La investigación de Pierotti (2013) sobre la rápida difusión que ha experimentado, a escala mundial, el rechazo a la legitimidad moral de la violencia ejercida por la pareja íntima es un ejemplo fundamental de cómo las ideas respecto al género son importantes y pueden hacer cambiar las cosas en un sentido positivo. En el siglo XXI, Naciones Unidas y diversas ONG internacionales han trabajado intensamente para definir la violencia contra la mujer, incluida la violencia doméstica, como una violación de los derechos humanos. Los proyectos de desarrollo con perspectiva de género y las acciones de divulgación en los medios de comunicación han tratado de llegar a las familias y a las élites políticas nacionales. Pierotti traza los cambios de actitud de las mujeres en veintiséis países a lo largo de cinco años para ver si estos esfuerzos internacionales han llevado a una convergencia hacia «esquemas culturales globales» que redefinen la violencia contra las mujeres como inaceptable.

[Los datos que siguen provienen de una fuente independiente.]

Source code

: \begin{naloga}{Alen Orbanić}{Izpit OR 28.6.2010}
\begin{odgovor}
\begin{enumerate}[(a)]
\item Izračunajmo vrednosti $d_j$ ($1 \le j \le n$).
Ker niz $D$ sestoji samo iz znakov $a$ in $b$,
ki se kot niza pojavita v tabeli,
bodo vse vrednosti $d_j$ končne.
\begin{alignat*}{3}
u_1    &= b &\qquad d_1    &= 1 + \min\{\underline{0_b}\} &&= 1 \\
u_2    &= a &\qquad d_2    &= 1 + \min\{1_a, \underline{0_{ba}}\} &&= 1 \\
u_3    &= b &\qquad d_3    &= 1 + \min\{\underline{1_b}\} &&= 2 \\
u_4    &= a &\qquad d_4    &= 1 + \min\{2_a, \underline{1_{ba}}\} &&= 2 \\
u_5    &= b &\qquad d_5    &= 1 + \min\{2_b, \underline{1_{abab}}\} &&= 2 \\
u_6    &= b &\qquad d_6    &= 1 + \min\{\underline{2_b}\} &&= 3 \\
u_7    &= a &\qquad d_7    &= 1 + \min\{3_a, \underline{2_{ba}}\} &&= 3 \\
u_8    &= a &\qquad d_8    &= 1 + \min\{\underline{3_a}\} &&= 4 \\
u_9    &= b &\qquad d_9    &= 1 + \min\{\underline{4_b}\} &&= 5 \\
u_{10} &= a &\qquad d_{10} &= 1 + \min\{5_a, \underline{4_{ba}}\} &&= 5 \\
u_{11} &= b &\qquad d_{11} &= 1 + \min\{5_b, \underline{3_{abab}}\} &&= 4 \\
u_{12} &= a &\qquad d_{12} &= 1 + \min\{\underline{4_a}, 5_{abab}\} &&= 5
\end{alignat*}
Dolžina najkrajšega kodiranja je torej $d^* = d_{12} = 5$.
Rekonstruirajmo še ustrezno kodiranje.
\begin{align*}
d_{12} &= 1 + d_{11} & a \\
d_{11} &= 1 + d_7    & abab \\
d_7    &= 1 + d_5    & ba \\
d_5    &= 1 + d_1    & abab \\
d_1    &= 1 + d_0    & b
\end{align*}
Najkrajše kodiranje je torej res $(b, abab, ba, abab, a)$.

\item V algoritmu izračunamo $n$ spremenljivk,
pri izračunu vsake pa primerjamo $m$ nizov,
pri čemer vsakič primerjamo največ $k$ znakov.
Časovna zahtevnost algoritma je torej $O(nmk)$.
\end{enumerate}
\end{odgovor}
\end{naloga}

La autora pudo comprobar que, en 23 de los 26 países, se habían transformado las creencias de las mujeres, tanto que a menudo se trataba de cambios muy significativos en las actitudes. Por ejemplo, en 2003 solo un tercio de las mujeres de Nigeria pensaban que era incorrecto que un marido golpeara a su esposa, pero en 2008 más de la mitad lo creían así. En los países en los que se disponía de datos sobre los hombres, los cambios de actitud fueron similares. No se habían producido grandes transformaciones materiales: no hubo cambios en los patrones demográficos, económicos o educativos que explicaran estas diferencias de actitud en todo el mundo. La autora concluía que la difusión de material cultural sobre los derechos de la mujer y la violencia influyó tanto en los responsables de las políticas nacionales, como en las personas corrientes. La labor de las activistas feministas internacionales resultó fundamental para impulsar esta agenda, un hecho que retomaré en el último capítulo del libro, cuando discuta sobre el cambio social y las posibilidades que nos ofrece la utopía.

En el nivel macro de la estructura de género, las ideologías no son fijas ni inmutables, pero existen y tienen un evidente impacto en la conformación de las posibilidades para el cambio social feminista. Este nivel, similar al individual y al institucional, debe conceptualizarse con atención tanto a los aspectos materiales como a los culturales. Para comprender íntegramente el nivel macro de la estructura de género (Adams y Padamsee, 2001) debemos combinar las preocupaciones feministas por el significado cultural con los análisis institucionales de la desigualdad material (O’Conner et al., 1999).